■ **Records from a data source**:
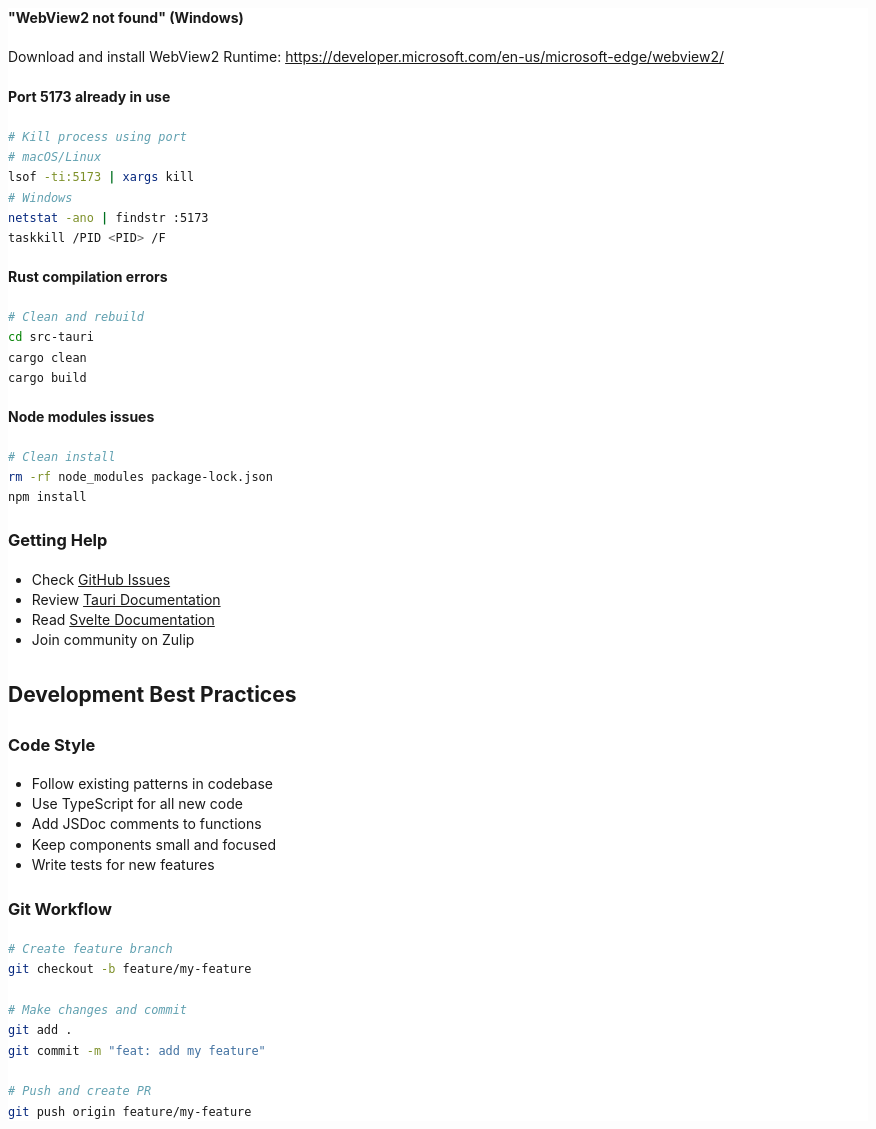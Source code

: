 #### "WebView2 not found" (Windows)

Download and install WebView2 Runtime:
https://developer.microsoft.com/en-us/microsoft-edge/webview2/

#### Port 5173 already in use

```bash
# Kill process using port
# macOS/Linux
lsof -ti:5173 | xargs kill
# Windows
netstat -ano | findstr :5173
taskkill /PID <PID> /F
```

#### Rust compilation errors

```bash
# Clean and rebuild
cd src-tauri
cargo clean
cargo build
```

#### Node modules issues

```bash
# Clean install
rm -rf node_modules package-lock.json
npm install
```

### Getting Help

- Check [GitHub Issues](https://github.com/Aery1e/chiral-network/issues)
- Review [Tauri Documentation](https://tauri.app/v1/guides/)
- Read [Svelte Documentation](https://svelte.dev/docs)
- Join community on Zulip

## Development Best Practices

### Code Style

- Follow existing patterns in codebase
- Use TypeScript for all new code
- Add JSDoc comments to functions
- Keep components small and focused
- Write tests for new features

### Git Workflow

```bash
# Create feature branch
git checkout -b feature/my-feature

# Make changes and commit
git add .
git commit -m "feat: add my feature"

# Push and create PR
git push origin feature/my-feature
```
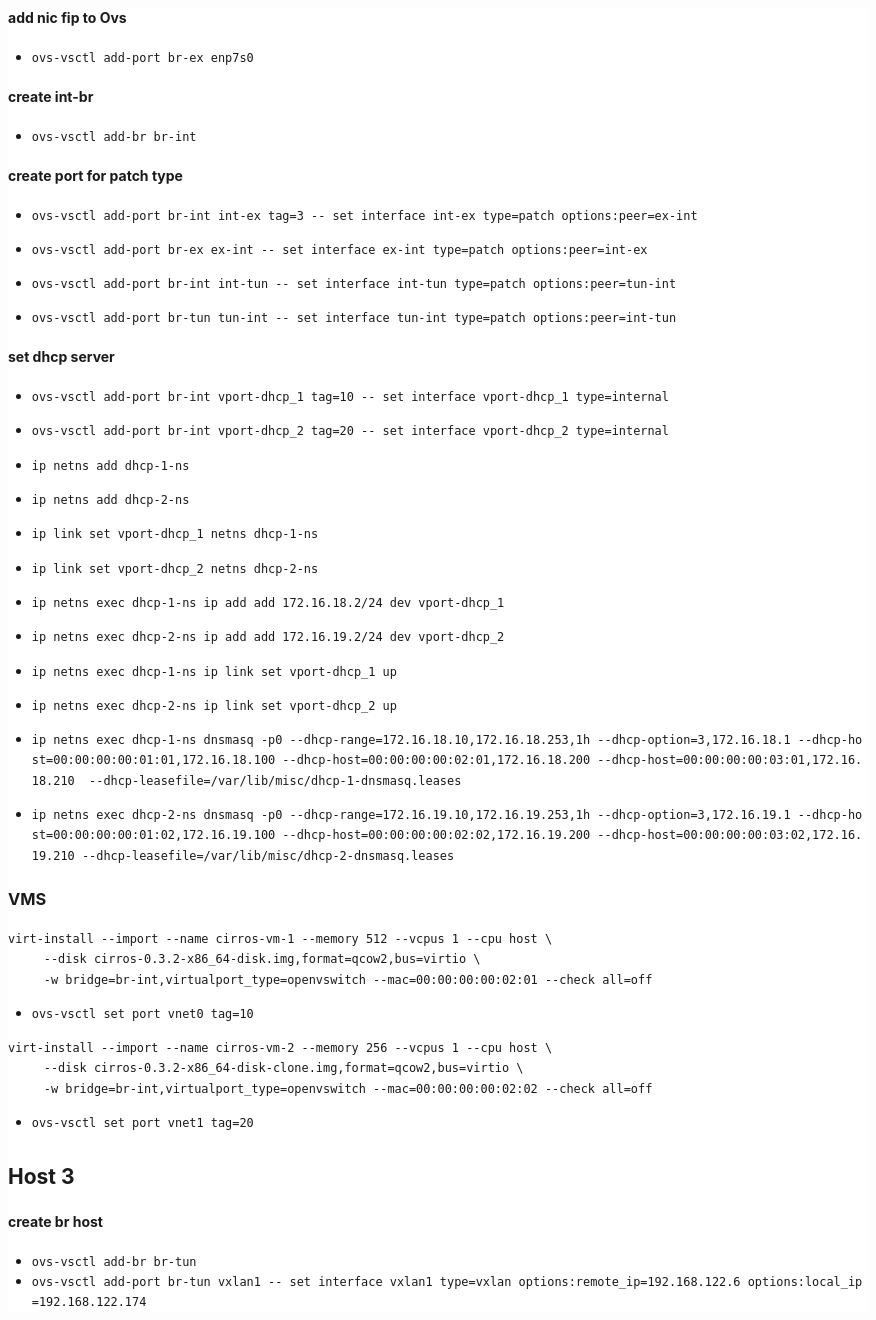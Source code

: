 #### add nic fip to Ovs
- `ovs-vsctl add-port br-ex enp7s0`

#### create int-br
- `ovs-vsctl add-br br-int`

#### create port for patch type 
- `ovs-vsctl add-port br-int int-ex tag=3 -- set interface int-ex type=patch options:peer=ex-int`
- `ovs-vsctl add-port br-ex ex-int -- set interface ex-int type=patch options:peer=int-ex`

- `ovs-vsctl add-port br-int int-tun -- set interface int-tun type=patch options:peer=tun-int`
- `ovs-vsctl add-port br-tun tun-int -- set interface tun-int type=patch options:peer=int-tun`

#### set dhcp server
- `ovs-vsctl add-port br-int vport-dhcp_1 tag=10 -- set interface vport-dhcp_1 type=internal`
- `ovs-vsctl add-port br-int vport-dhcp_2 tag=20 -- set interface vport-dhcp_2 type=internal`

- `ip netns add dhcp-1-ns`
- `ip netns add dhcp-2-ns`
- `ip link set vport-dhcp_1 netns dhcp-1-ns`
- `ip link set vport-dhcp_2 netns dhcp-2-ns`

- `ip netns exec dhcp-1-ns ip add add 172.16.18.2/24 dev vport-dhcp_1`
- `ip netns exec dhcp-2-ns ip add add 172.16.19.2/24 dev vport-dhcp_2`

- `ip netns exec dhcp-1-ns ip link set vport-dhcp_1 up`
- `ip netns exec dhcp-2-ns ip link set vport-dhcp_2 up`

- `ip netns exec dhcp-1-ns dnsmasq -p0 --dhcp-range=172.16.18.10,172.16.18.253,1h --dhcp-option=3,172.16.18.1 --dhcp-host=00:00:00:00:01:01,172.16.18.100 --dhcp-host=00:00:00:00:02:01,172.16.18.200 --dhcp-host=00:00:00:00:03:01,172.16.18.210  --dhcp-leasefile=/var/lib/misc/dhcp-1-dnsmasq.leases`
- `ip netns exec dhcp-2-ns dnsmasq -p0 --dhcp-range=172.16.19.10,172.16.19.253,1h --dhcp-option=3,172.16.19.1 --dhcp-host=00:00:00:00:01:02,172.16.19.100 --dhcp-host=00:00:00:00:02:02,172.16.19.200 --dhcp-host=00:00:00:00:03:02,172.16.19.210 --dhcp-leasefile=/var/lib/misc/dhcp-2-dnsmasq.leases`

### VMS
```
virt-install --import --name cirros-vm-1 --memory 512 --vcpus 1 --cpu host \
     --disk cirros-0.3.2-x86_64-disk.img,format=qcow2,bus=virtio \
     -w bridge=br-int,virtualport_type=openvswitch --mac=00:00:00:00:02:01 --check all=off
```
- `ovs-vsctl set port vnet0 tag=10`

```
virt-install --import --name cirros-vm-2 --memory 256 --vcpus 1 --cpu host \
     --disk cirros-0.3.2-x86_64-disk-clone.img,format=qcow2,bus=virtio \
     -w bridge=br-int,virtualport_type=openvswitch --mac=00:00:00:00:02:02 --check all=off
```
- `ovs-vsctl set port vnet1 tag=20`

## Host 3

#### create br host
- `ovs-vsctl add-br br-tun`
- `ovs-vsctl add-port br-tun vxlan1 -- set interface vxlan1 type=vxlan options:remote_ip=192.168.122.6 options:local_ip=192.168.122.174`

■ **Work required**: Your answer should be the lines of the records that hold the string "openvswitch".

■ **Task result**:
     -w bridge=br-int,virtualport_type=openvswitch --mac=00:00:00:00:02:01 --check all=off
     -w bridge=br-int,virtualport_type=openvswitch --mac=00:00:00:00:02:02 --check all=off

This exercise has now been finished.